Włącz sobie Tidal HiFi na 30 dni za darmo, anulujesz subskrypcje to ci za 30 dni nie pobiora opłaty. Konto połącz z apka Musiccast an smartfonie od Yamahy i w FLAC czyli nieskompresowane posłuchaj o ile ta mini wieża yamahy ma wi-Fi i zobaczysz różnice dopiero. Bluetooth to kompresja. Puszczasz mp3 skompresowane do 320kbps a bluetooth jeszcze to kompresuje do 128 kbps. Masz podwójną kompresje. Strata jakości aż “pali” po uszach.
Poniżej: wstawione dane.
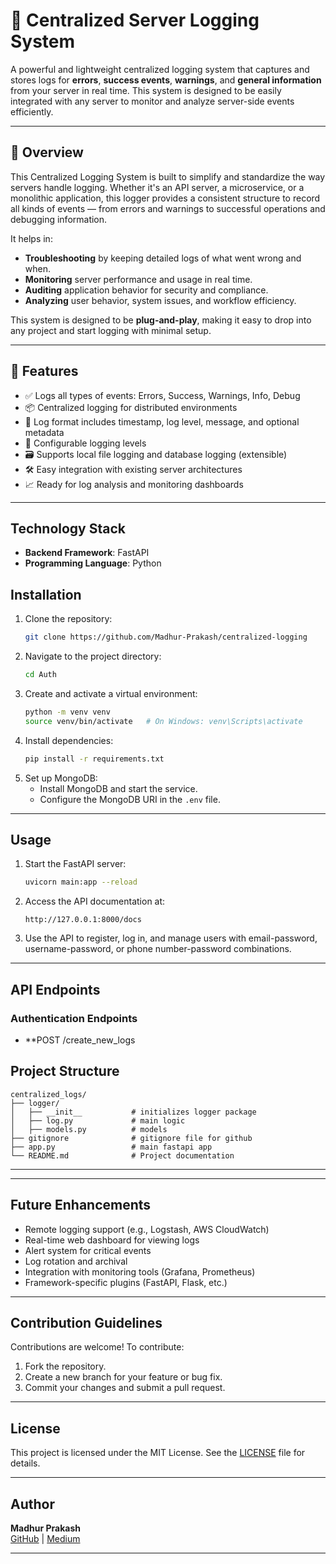 # 📝 Centralized Server Logging System

A powerful and lightweight centralized logging system that captures and stores logs for **errors**, **success events**, **warnings**, and **general information** from your server in real time. This system is designed to be easily integrated with any server to monitor and analyze server-side events efficiently.

---
## 📖 Overview

This Centralized Logging System is built to simplify and standardize the way servers handle logging. Whether it's an API server, a microservice, or a monolithic application, this logger provides a consistent structure to record all kinds of events — from errors and warnings to successful operations and debugging information.

It helps in:

- **Troubleshooting** by keeping detailed logs of what went wrong and when.
- **Monitoring** server performance and usage in real time.
- **Auditing** application behavior for security and compliance.
- **Analyzing** user behavior, system issues, and workflow efficiency.

This system is designed to be **plug-and-play**, making it easy to drop into any project and start logging with minimal setup.

---
## 🚀 Features

- ✅ Logs all types of events: Errors, Success, Warnings, Info, Debug
- 📦 Centralized logging for distributed environments
- 📄 Log format includes timestamp, log level, message, and optional metadata
- 🔧 Configurable logging levels
- 🗃️ Supports local file logging and database logging (extensible)
- 🛠️ Easy integration with existing server architectures
- 📈 Ready for log analysis and monitoring dashboards

---
## Technology Stack
- **Backend Framework**: FastAPI
- **Programming Language**: Python

## Installation

1. Clone the repository:
   ```bash
   git clone https://github.com/Madhur-Prakash/centralized-logging
   ```
2. Navigate to the project directory:
   ```bash
   cd Auth
   ```
3. Create and activate a virtual environment:
   ```bash
   python -m venv venv
   source venv/bin/activate   # On Windows: venv\Scripts\activate
   ```
4. Install dependencies:
   ```bash
   pip install -r requirements.txt
   ```
5. Set up MongoDB:
   - Install MongoDB and start the service.
   - Configure the MongoDB URI in the `.env` file.

---

## Usage

1. Start the FastAPI server:
   ```bash
   uvicorn main:app --reload
   ```
2. Access the API documentation at:
   ```
   http://127.0.0.1:8000/docs
   ```
3. Use the API to register, log in, and manage users with email-password, username-password, or phone number-password combinations.

---

## API Endpoints

### Authentication Endpoints
- **POST /create_new_logs

## Project Structure

```plaintext
centralized_logs/
├── logger/
│   ├── __init__           # initializes logger package
│   ├── log.py             # main logic
│   ├── models.py          # models
├── gitignore              # gitignore file for github
├── app.py                 # main fastapi app
└── README.md              # Project documentation
```

---


---
## Future Enhancements

- Remote logging support (e.g., Logstash, AWS CloudWatch)
- Real-time web dashboard for viewing logs
- Alert system for critical events
- Log rotation and archival
- Integration with monitoring tools (Grafana, Prometheus)
- Framework-specific plugins (FastAPI, Flask, etc.)

---
## Contribution Guidelines

Contributions are welcome! To contribute:
1. Fork the repository.
2. Create a new branch for your feature or bug fix.
3. Commit your changes and submit a pull request.

---

## License
This project is licensed under the MIT License. See the [LICENSE](LICENSE) file for details.

---

## Author
**Madhur Prakash**  
[GitHub](https://github.com/Madhur-Prakash) | [Medium](https://medium.com/@madhurprakash2005)

---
Wiem że wali po uszach słucham głownie flaców i płyt CD. Wieża ma Wi-FI.
Przy MP3 jest tak średnio.
Mi chodziło głównie o słuchawki na zewnątrz do biegania bez kabla dostałem je za free do telefonu i się zraziłem.
Niezależnie od typu muzyki.
To wiesz, że FLAC na bluetooth to głupota??
Ja mam to:
https://musiccast.pl/produkty/stereo/r-n303d
Kolumny:
https://www.pure-acoustics.com/design/v4/speaker.php?id=1402
Może nie urywają kolumny, ale grają fajnie i jestem zadowolony, dźwiek jest czysty z Tidal HiFi bez trzasków i w ogóle.
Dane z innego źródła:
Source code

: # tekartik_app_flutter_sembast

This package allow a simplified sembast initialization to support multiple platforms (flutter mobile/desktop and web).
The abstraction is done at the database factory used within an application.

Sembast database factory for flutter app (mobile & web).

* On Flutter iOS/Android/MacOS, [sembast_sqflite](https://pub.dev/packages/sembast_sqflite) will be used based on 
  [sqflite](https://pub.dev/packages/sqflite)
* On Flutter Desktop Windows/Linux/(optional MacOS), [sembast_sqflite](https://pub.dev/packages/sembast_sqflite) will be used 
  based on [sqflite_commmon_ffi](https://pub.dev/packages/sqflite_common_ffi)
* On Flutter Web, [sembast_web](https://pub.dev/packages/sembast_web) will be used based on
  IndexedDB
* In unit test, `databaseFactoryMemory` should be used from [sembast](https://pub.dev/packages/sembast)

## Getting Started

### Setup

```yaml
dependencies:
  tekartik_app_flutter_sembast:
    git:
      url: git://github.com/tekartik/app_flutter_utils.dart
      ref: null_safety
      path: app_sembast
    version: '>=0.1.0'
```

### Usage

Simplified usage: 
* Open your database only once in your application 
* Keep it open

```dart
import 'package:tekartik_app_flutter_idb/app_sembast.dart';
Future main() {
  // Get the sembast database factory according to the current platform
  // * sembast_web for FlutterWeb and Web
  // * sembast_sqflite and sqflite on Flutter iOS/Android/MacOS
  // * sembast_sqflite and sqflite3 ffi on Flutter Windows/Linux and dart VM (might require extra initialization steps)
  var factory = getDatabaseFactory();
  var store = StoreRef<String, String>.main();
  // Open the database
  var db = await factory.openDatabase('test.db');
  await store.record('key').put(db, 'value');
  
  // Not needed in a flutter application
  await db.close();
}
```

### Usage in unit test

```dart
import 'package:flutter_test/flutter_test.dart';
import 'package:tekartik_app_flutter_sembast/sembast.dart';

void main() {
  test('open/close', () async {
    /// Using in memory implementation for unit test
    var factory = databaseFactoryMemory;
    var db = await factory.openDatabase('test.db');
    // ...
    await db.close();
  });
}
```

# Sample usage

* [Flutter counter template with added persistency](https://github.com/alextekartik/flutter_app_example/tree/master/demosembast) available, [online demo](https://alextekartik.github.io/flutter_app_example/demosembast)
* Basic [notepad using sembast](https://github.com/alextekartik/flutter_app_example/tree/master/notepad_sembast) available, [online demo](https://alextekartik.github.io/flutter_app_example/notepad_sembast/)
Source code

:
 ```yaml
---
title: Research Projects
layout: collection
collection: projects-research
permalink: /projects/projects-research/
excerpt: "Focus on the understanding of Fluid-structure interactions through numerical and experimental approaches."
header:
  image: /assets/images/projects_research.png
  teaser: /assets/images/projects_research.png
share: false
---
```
MusicCast używam gdzie indziej 2 szt.
FLACa słucham z Pena nigdy przez telefon.
Chciałem kupić ten wzmacniacz model wyższy nawet z tymi głośnikami jednak akustyka mojego pokoju pozostawia wiele do życzenia.
Wracając do tematu może pomogą jakieś lepsze słuchawki nauszne na Bluetoth
Oj wygadujesz.
Mam edifiery TWS1, Odtwarzacz Fiio.
Zgodnie z twoją teorią nie usłyszał bym żadnej różnicy między jakością 128kbps a czymkolwiek powyżej.
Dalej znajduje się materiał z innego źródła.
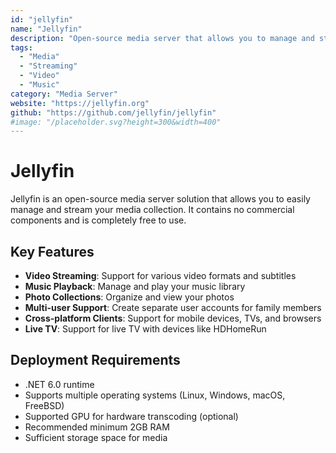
 ```yaml
---
id: "jellyfin"
name: "Jellyfin"
description: "Open-source media server that allows you to manage and stream your media collection"
tags:
  - "Media"
  - "Streaming"
  - "Video"
  - "Music"
category: "Media Server"
website: "https://jellyfin.org"
github: "https://github.com/jellyfin/jellyfin"
#image: "/placeholder.svg?height=300&width=400"
---
```


# Jellyfin

Jellyfin is an open-source media server solution that allows you to easily manage and stream your media collection. It contains no commercial components and is completely free to use.

## Key Features

- **Video Streaming**: Support for various video formats and subtitles
- **Music Playback**: Manage and play your music library
- **Photo Collections**: Organize and view your photos
- **Multi-user Support**: Create separate user accounts for family members
- **Cross-platform Clients**: Support for mobile devices, TVs, and browsers
- **Live TV**: Support for live TV with devices like HDHomeRun

## Deployment Requirements

- .NET 6.0 runtime
- Supports multiple operating systems (Linux, Windows, macOS, FreeBSD)
- Supported GPU for hardware transcoding (optional)
- Recommended minimum 2GB RAM
- Sufficient storage space for media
Różnica między mp3 a FLAC jest kolosalna wiec nie wypisuj że BT tak ogranicza.
Na odwrót mnie zrozumiałeś
O tym pisałem
Właśnie widzę że o tym pisałeś.
Ja pisałem o tym że na słuchawkach podłączonych BT nie zauważysz straty jakości chyba że odtworzysz gorszej jakości plik.
Ja bym to podsumował inaczej niż wszyscy.
Huawei i jego jakość.
Podwój cenę, Edifier TWS1 - ja jestem zadowolony, tak jak z telefonu jakość była przeciętna tak z odtwarzacza naprawdę robią robotę.
Jak jesteś z trujmiasta mogę ci je udostępnić na odsłuch.
Hej, gdzie jesteś?
Znowu zmieniasz nick?
Jestem z Poznania
Chciałem słuchawki podpięte pod telefon.
Te Edifiery wyglądają ciekawie.
Mam głośniki Edifiera i grają dobrze.
Ja nie żyje i nie spedzam całych dni tylko na forum.